Racist taunts open deep wounds in Papua protests

Nesma seif write

A catalogue of racist taunts aimed at a group of students have sparked violent protests in Indonesia’s eastern region of Papua.

The area’s largest protests in years saw numerous buildings torched – including a jail and a market – and resulted in the Indonesian government deploying thousands of additional security officers to an area which is already the country’s most heavily militarised.

The internet has also been shut down to “restore security”, according to the Indonesian government.

But while the taunts may have been the spark, it was years of underlying resentment which provided the fuel.

Papua has always had an uneasy status in Indonesia

The Indonesian government says Papua, which is divided into two provinces, Papua and West Papua, is an integral part of Indonesia and this has been recognised by the United Nations.

However, many who live in the region do not share this belief.

The former Dutch colony initially declared independence in 1961 and its annexation by Indonesia in 1969 was controversial.

And while a referendum was held and overseen by the United Nations, only about 1,000 people were allowed to vote, meaning many Papuans considered the result invalid.
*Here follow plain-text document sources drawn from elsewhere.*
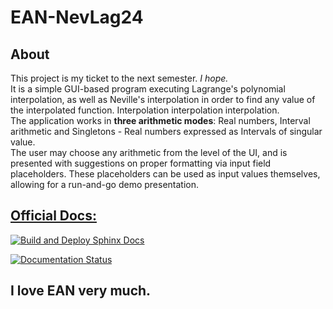 # EAN-NevLag24

###

## About
This project is my ticket to the next semester. *I hope.* <br>
It is a simple GUI-based program executing Lagrange's polynomial interpolation, as well as Neville's interpolation
in order to find any value of the interpolated function. Interpolation interpolation interpolation. <br>
The application works in **three arithmetic modes**: Real numbers, Interval arithmetic and Singletons - 
Real numbers expressed as Intervals of singular value. <br>
The user may choose any arithmetic from the level of the UI, and is presented with suggestions on proper 
formatting via input field placeholders. These placeholders can be used as input values themselves, 
allowing for a run-and-go demo presentation.

###

## [Official Docs:](https://favkes.github.io/EAN/)

[![Build and Deploy Sphinx Docs](https://github.com/Favkes/EAN/actions/workflows/sphinx.yml/badge.svg)](https://github.com/Favkes/EAN/actions/workflows/sphinx.yml)

[![Documentation Status](https://img.shields.io/badge/docs-latest-blue.svg)](https://favkes.github.io/EAN/)

###

## I love EAN very much.
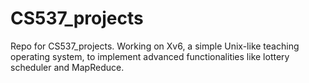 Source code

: # CS537_projects
Repo for CS537_projects. Working on Xv6, a simple Unix-like teaching operating system, to implement advanced functionalities like lottery scheduler and MapReduce.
As a result, a low-level separatist movement, fighting for independence, continues to this day.
The Indonesian military, meanwhile, is accused of gross human rights abuses in their attempt to suppress any form of dissent in the province.

Resentment towards central government is further fuelled by the fact that, while Papua is rich in resources, including the world’s biggest gold mine, it remains one of the poorest regions in the country. In February last year, a measles and malnutrition crisis killed at least 72 people, mostly children.